RECORDS SUPPLIED:
________________________________________

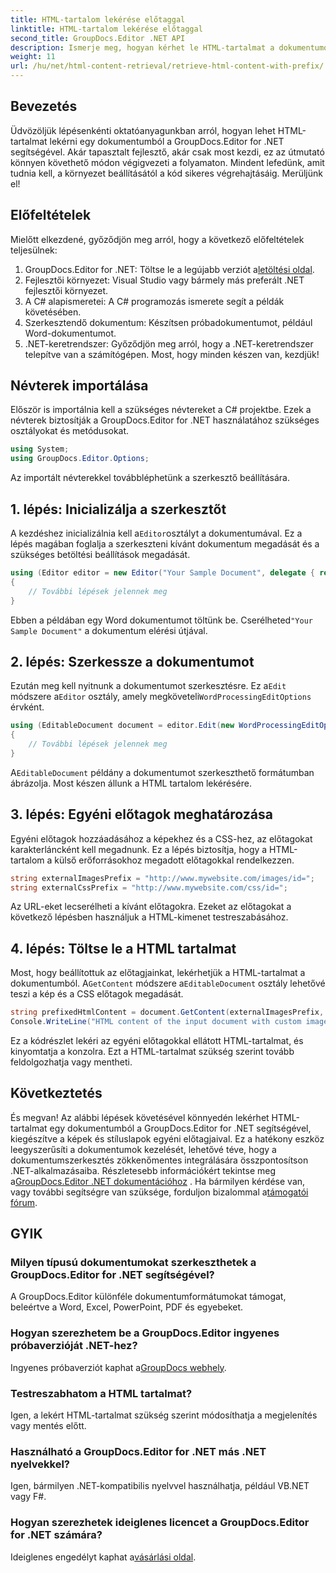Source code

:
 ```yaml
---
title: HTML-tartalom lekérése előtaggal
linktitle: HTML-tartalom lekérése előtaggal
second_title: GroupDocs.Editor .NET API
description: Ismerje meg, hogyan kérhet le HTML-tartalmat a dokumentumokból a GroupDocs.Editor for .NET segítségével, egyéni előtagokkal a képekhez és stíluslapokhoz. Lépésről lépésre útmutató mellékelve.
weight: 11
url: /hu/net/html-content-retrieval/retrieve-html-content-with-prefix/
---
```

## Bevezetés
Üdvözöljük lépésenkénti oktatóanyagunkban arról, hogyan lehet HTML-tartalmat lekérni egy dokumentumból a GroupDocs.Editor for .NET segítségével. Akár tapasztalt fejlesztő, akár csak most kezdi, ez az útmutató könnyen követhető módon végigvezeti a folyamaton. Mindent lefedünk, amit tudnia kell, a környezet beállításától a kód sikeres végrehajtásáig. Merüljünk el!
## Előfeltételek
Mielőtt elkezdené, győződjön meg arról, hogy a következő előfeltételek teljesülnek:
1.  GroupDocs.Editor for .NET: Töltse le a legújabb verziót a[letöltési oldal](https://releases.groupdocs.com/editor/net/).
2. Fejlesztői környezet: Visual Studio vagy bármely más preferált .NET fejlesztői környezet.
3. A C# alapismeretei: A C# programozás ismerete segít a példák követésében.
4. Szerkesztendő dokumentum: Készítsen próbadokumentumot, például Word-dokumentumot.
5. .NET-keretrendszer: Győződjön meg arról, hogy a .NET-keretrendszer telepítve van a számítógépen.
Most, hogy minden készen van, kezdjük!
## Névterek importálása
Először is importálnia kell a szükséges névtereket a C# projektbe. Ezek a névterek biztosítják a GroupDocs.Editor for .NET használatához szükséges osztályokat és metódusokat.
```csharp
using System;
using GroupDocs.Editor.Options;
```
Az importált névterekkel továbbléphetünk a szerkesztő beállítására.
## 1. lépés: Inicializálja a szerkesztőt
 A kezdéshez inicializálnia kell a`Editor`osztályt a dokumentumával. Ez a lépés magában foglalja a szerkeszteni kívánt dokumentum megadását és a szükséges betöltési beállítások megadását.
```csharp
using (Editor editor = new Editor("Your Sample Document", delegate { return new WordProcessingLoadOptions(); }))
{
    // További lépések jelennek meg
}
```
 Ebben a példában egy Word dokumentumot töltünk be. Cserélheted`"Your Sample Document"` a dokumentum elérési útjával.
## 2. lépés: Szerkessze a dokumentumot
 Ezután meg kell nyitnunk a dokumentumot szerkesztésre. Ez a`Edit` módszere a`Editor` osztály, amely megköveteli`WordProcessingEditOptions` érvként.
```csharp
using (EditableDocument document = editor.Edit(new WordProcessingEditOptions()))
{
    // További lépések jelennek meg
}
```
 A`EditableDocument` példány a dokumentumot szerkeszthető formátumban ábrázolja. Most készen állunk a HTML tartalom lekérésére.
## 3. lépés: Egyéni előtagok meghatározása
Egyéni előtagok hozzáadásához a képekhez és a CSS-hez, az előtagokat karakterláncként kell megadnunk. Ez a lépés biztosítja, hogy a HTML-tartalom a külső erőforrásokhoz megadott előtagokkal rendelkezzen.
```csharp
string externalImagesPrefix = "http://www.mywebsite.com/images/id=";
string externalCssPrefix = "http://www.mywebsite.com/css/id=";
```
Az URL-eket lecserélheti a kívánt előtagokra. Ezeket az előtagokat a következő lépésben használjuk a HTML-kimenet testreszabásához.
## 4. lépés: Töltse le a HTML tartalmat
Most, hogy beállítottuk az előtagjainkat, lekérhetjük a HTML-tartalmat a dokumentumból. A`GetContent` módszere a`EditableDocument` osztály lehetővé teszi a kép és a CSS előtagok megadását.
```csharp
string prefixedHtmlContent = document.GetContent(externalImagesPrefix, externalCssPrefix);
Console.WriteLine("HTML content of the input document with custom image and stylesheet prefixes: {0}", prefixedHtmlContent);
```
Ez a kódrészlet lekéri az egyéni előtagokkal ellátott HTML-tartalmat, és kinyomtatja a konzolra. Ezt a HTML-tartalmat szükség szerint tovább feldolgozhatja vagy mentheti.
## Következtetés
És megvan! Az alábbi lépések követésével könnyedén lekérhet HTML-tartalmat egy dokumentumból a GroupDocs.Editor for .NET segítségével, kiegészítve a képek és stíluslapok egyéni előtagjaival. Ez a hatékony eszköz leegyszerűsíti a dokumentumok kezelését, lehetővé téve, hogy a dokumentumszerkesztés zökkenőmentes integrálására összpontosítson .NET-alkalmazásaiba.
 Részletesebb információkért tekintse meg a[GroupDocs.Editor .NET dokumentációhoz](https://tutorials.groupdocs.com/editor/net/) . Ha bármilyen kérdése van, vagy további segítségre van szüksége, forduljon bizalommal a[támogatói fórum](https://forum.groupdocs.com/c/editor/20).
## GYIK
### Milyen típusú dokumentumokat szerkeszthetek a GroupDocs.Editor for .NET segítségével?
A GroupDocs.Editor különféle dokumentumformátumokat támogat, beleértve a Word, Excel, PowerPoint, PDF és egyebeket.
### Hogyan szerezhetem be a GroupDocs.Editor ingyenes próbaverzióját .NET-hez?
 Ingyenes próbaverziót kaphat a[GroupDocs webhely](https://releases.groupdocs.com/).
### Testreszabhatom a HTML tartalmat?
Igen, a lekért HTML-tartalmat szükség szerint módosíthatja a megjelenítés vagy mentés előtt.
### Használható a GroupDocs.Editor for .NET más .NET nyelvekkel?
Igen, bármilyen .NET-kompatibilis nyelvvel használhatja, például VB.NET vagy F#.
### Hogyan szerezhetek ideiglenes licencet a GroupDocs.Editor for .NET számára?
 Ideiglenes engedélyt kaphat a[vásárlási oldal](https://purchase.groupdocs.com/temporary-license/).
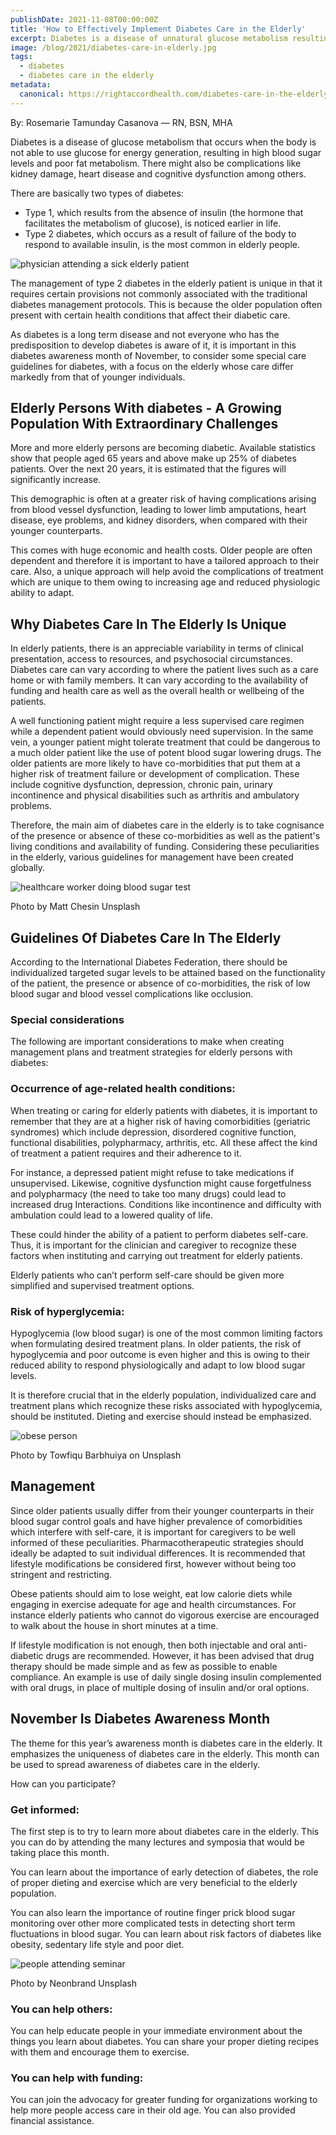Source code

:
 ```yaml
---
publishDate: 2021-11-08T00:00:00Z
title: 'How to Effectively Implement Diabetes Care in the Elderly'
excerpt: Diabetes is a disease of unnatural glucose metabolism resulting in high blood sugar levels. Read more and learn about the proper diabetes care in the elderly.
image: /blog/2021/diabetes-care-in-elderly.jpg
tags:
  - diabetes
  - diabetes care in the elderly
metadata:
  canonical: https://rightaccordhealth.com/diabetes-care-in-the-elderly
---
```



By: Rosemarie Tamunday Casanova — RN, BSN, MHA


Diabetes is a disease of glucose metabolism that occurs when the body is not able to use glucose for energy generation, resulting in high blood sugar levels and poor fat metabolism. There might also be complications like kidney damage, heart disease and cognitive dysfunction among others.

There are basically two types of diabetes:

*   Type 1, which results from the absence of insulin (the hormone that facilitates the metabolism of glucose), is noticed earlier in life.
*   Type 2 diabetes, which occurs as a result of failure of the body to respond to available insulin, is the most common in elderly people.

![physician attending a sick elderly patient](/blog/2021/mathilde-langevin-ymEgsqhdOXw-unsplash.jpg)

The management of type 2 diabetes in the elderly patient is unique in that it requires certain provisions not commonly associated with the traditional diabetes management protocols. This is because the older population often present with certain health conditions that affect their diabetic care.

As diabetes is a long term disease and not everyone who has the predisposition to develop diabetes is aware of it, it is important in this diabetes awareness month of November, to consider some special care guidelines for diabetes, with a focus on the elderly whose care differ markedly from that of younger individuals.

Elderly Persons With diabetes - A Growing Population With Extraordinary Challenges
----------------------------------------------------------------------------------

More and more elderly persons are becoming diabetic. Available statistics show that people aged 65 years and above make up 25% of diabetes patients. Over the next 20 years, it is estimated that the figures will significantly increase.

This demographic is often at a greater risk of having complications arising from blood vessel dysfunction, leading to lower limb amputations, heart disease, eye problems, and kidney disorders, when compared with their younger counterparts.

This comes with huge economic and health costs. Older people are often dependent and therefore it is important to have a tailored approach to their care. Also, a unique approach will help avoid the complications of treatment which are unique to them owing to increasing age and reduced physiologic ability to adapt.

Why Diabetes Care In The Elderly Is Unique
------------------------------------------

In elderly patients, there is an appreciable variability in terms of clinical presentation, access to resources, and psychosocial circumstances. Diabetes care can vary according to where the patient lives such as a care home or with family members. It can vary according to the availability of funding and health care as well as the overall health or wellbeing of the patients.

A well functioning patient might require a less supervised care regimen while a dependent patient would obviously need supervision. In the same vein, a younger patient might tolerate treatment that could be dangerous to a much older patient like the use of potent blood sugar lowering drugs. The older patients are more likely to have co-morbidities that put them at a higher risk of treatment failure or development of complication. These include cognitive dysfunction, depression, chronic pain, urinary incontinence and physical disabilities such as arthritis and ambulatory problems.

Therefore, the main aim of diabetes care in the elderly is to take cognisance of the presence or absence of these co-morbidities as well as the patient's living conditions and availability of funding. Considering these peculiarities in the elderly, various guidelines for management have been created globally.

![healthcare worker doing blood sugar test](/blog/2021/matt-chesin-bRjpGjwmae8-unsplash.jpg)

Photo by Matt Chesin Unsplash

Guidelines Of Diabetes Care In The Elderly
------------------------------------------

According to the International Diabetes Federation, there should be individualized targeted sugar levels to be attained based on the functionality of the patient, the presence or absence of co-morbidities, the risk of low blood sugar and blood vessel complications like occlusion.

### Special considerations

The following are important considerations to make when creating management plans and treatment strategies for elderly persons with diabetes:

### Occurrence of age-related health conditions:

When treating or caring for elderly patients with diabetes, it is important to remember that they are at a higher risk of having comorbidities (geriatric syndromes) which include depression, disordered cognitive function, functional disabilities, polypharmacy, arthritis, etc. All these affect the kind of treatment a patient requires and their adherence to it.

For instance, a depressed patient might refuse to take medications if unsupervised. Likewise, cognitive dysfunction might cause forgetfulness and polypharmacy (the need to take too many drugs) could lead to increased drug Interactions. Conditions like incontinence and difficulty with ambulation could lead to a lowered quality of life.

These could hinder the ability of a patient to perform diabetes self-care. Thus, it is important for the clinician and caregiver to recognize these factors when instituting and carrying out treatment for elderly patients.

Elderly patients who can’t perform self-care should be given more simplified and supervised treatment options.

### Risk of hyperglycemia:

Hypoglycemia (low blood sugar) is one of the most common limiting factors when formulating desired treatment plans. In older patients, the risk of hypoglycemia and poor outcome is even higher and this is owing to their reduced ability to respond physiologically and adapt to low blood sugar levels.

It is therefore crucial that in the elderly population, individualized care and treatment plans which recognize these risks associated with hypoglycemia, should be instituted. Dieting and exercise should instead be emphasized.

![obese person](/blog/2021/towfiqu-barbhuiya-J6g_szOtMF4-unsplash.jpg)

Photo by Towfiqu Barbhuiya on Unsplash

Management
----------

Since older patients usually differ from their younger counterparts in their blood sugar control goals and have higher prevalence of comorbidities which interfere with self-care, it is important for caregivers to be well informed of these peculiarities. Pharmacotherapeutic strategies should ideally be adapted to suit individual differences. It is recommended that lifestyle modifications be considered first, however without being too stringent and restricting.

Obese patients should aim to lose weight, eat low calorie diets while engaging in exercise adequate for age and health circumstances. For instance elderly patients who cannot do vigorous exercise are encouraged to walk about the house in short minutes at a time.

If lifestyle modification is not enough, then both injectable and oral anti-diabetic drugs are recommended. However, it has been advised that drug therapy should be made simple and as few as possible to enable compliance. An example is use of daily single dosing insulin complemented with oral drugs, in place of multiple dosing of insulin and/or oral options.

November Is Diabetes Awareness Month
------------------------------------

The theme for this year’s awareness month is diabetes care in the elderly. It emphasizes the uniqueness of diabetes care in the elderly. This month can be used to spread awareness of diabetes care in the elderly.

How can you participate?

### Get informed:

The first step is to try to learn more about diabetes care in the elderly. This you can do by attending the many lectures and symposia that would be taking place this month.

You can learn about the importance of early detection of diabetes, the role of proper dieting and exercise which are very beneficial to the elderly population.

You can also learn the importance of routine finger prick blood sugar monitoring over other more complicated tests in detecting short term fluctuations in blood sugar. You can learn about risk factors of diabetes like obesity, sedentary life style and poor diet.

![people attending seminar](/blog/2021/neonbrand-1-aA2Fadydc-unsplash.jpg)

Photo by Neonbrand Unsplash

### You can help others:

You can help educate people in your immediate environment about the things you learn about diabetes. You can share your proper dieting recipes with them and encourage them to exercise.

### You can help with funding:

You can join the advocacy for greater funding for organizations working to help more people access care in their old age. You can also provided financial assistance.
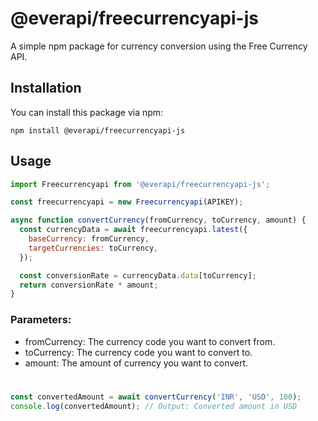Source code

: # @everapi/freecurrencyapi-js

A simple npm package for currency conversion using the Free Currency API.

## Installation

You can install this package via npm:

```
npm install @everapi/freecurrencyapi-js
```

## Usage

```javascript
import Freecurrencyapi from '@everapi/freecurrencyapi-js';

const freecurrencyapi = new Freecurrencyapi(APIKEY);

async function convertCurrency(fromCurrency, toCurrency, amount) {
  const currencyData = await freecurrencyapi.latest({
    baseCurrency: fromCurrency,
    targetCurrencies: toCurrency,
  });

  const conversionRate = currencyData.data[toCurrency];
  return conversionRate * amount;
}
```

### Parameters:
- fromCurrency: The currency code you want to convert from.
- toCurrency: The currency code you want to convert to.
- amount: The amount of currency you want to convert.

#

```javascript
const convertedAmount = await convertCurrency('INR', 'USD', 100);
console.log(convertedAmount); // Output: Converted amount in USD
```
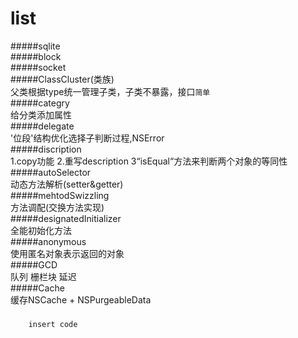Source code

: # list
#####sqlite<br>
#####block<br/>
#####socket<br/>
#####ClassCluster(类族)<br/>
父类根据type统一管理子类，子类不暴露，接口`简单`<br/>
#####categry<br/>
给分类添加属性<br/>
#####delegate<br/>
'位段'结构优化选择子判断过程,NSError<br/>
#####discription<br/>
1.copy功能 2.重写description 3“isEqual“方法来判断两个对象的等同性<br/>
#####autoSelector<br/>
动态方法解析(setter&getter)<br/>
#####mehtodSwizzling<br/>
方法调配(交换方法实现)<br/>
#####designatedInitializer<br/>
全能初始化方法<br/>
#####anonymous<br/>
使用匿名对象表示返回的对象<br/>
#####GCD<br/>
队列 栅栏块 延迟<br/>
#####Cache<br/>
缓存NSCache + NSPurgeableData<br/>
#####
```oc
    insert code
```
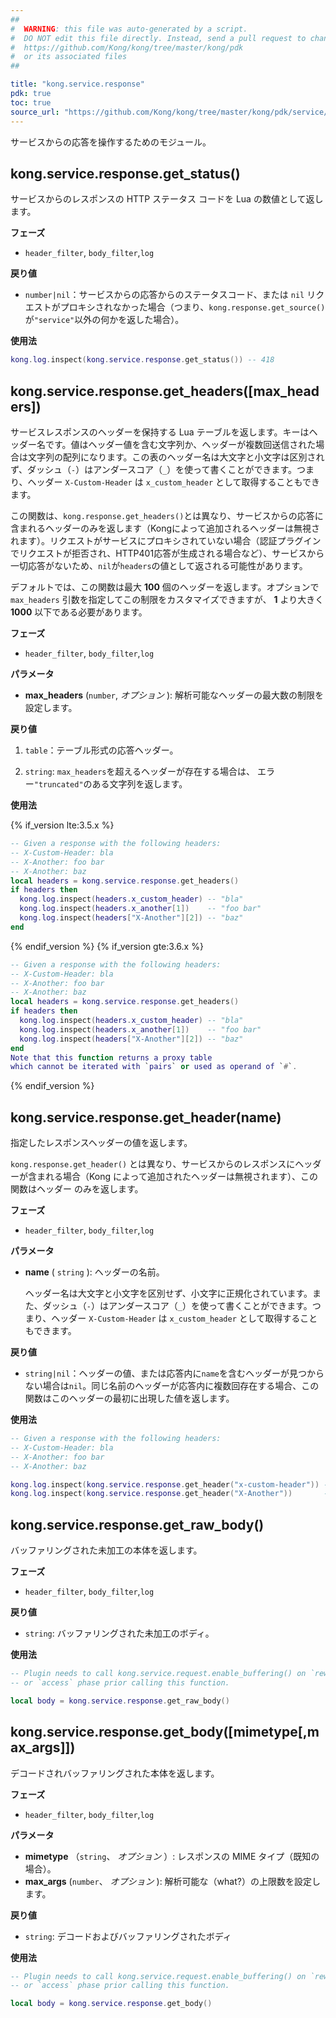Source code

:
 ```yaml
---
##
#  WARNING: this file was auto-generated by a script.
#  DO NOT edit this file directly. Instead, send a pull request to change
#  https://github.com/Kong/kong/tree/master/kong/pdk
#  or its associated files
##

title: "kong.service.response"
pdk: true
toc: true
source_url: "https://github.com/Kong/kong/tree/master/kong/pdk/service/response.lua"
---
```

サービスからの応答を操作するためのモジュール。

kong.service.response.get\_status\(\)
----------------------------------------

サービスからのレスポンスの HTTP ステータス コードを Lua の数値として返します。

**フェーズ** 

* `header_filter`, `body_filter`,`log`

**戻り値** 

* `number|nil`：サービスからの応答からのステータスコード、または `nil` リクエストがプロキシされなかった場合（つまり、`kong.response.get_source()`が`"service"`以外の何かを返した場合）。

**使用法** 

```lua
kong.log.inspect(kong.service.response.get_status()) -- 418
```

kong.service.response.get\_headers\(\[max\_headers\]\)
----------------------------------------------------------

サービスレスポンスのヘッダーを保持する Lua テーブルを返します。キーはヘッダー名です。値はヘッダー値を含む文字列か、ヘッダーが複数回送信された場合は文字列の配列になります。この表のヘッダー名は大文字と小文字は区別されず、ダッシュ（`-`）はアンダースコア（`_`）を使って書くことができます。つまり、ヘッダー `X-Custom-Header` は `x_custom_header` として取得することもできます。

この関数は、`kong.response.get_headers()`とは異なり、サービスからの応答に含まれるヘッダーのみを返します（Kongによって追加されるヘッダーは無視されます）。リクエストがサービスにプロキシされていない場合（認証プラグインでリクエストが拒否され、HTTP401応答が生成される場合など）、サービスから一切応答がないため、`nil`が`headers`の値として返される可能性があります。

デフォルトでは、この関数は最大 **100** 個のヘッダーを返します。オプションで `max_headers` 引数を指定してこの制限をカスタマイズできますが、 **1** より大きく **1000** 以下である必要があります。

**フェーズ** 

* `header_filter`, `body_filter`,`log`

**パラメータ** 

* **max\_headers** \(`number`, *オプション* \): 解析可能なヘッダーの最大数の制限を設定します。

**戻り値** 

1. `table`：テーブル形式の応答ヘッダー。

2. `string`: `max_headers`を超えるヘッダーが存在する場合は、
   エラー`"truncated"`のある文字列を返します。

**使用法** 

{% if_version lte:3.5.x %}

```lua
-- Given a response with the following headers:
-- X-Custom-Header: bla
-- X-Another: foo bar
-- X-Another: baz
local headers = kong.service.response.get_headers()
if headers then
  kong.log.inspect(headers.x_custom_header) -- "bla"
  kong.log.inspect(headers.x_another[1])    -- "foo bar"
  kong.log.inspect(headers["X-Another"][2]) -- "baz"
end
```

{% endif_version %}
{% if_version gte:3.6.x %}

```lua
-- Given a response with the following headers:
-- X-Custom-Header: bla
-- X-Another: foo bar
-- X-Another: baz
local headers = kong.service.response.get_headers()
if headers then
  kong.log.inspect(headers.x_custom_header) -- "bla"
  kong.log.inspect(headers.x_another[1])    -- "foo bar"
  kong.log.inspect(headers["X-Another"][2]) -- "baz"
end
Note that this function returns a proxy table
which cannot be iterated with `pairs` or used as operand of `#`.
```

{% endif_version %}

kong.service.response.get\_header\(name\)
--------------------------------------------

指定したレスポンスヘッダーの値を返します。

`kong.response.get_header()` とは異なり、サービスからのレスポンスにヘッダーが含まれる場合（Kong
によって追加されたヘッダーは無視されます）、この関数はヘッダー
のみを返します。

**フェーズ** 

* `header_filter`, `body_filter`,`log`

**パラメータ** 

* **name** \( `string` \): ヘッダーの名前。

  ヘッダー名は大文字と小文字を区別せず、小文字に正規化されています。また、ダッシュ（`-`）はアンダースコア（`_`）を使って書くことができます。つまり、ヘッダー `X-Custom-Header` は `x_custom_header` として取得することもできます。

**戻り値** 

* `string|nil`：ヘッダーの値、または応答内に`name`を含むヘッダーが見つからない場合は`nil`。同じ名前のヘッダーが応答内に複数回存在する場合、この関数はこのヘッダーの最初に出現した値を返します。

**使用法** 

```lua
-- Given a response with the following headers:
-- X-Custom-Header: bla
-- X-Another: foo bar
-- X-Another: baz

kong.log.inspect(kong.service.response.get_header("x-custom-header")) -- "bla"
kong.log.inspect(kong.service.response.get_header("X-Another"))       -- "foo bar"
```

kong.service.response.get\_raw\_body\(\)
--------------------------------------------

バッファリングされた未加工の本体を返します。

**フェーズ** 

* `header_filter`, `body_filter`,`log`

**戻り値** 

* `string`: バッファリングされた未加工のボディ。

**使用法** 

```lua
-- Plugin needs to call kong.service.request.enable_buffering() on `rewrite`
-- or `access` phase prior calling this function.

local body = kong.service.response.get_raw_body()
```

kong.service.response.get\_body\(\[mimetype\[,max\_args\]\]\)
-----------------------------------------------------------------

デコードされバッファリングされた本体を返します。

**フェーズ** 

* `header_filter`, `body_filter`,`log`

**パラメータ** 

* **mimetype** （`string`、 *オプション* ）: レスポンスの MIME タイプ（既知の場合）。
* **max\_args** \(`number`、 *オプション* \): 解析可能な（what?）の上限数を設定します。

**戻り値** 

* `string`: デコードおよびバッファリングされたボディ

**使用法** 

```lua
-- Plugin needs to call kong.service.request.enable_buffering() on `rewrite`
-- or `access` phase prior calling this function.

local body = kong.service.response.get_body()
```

________________________________________

WHAT IS NEEDED: Search the data above for the string "convertedAmount" and return every line that has it.

THE ANSWER:
const convertedAmount = await convertCurrency('INR', 'USD', 100);
console.log(convertedAmount); // Output: Converted amount in USD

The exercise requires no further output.